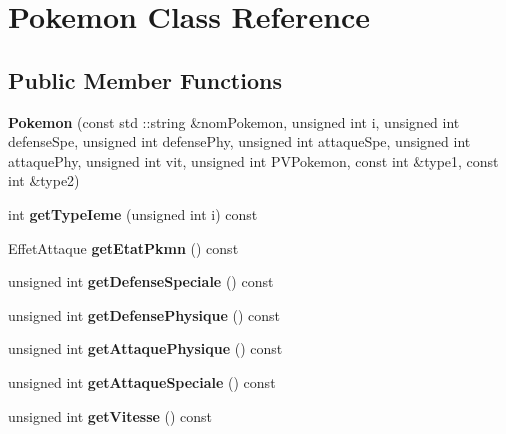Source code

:\hypertarget{class_pokemon}{}\section{Pokemon Class Reference}
\label{class_pokemon}
\subsection*{Public Member Functions}
\begin{DoxyCompactItemize}
\item 
\mbox{\label{class_pokemon_a29848dd8e04d070a2927b9beeca8d47c}} 
{\bfseries Pokemon} (const std \+::string \&nom\+Pokemon, unsigned int i, unsigned int defense\+Spe, unsigned int defense\+Phy, unsigned int attaque\+Spe, unsigned int attaque\+Phy, unsigned int vit, unsigned int P\+V\+Pokemon, const int \&type1, const int \&type2)
\item 
\mbox{\label{class_pokemon_a3d9cc7fe1b38d8d8ea3ef499116c0eac}} 
int {\bfseries get\+Type\+Ieme} (unsigned int i) const
\item 
\mbox{\label{class_pokemon_a79295a5febcfa6a9709ed7f1bb7e3a18}} 
Effet\+Attaque {\bfseries get\+Etat\+Pkmn} () const
\item 
\mbox{\label{class_pokemon_a5f932295f014353aeead20e0225b6eee}} 
unsigned int {\bfseries get\+Defense\+Speciale} () const
\item 
\mbox{\label{class_pokemon_a90e8c3b16d39995fcbcfd01834f57be7}} 
unsigned int {\bfseries get\+Defense\+Physique} () const
\item 
\mbox{\label{class_pokemon_a27ae3d139d0c958b2f605743eb8f8a6d}} 
unsigned int {\bfseries get\+Attaque\+Physique} () const
\item 
\mbox{\label{class_pokemon_ace1c2940d8870b907cc2b0cd29f6efba}} 
unsigned int {\bfseries get\+Attaque\+Speciale} () const
\item 
\mbox{\label{class_pokemon_a04a02b9ee3a43d25596b6d934ef861ba}} 
unsigned int {\bfseries get\+Vitesse} () const
\item 

\end{DoxyCompactItemize}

*Brief*: Set down the data above verbatim, omitting every image.

*Result*:
Source code

:\hypertarget{class_pokemon}{}\section{Pokemon Class Reference}
\label{class_pokemon}
\subsection*{Public Member Functions}
\begin{DoxyCompactItemize}
\item 
\mbox{\label{class_pokemon_a29848dd8e04d070a2927b9beeca8d47c}} 
{\bfseries Pokemon} (const std \+::string \&nom\+Pokemon, unsigned int i, unsigned int defense\+Spe, unsigned int defense\+Phy, unsigned int attaque\+Spe, unsigned int attaque\+Phy, unsigned int vit, unsigned int P\+V\+Pokemon, const int \&type1, const int \&type2)
\item 
\mbox{\label{class_pokemon_a3d9cc7fe1b38d8d8ea3ef499116c0eac}} 
int {\bfseries get\+Type\+Ieme} (unsigned int i) const
\item 
\mbox{\label{class_pokemon_a79295a5febcfa6a9709ed7f1bb7e3a18}} 
Effet\+Attaque {\bfseries get\+Etat\+Pkmn} () const
\item 
\mbox{\label{class_pokemon_a5f932295f014353aeead20e0225b6eee}} 
unsigned int {\bfseries get\+Defense\+Speciale} () const
\item 
\mbox{\label{class_pokemon_a90e8c3b16d39995fcbcfd01834f57be7}} 
unsigned int {\bfseries get\+Defense\+Physique} () const
\item 
\mbox{\label{class_pokemon_a27ae3d139d0c958b2f605743eb8f8a6d}} 
unsigned int {\bfseries get\+Attaque\+Physique} () const
\item 
\mbox{\label{class_pokemon_ace1c2940d8870b907cc2b0cd29f6efba}} 
unsigned int {\bfseries get\+Attaque\+Speciale} () const
\item 
\mbox{\label{class_pokemon_a04a02b9ee3a43d25596b6d934ef861ba}} 
unsigned int {\bfseries get\+Vitesse} () const
\item 

\end{DoxyCompactItemize}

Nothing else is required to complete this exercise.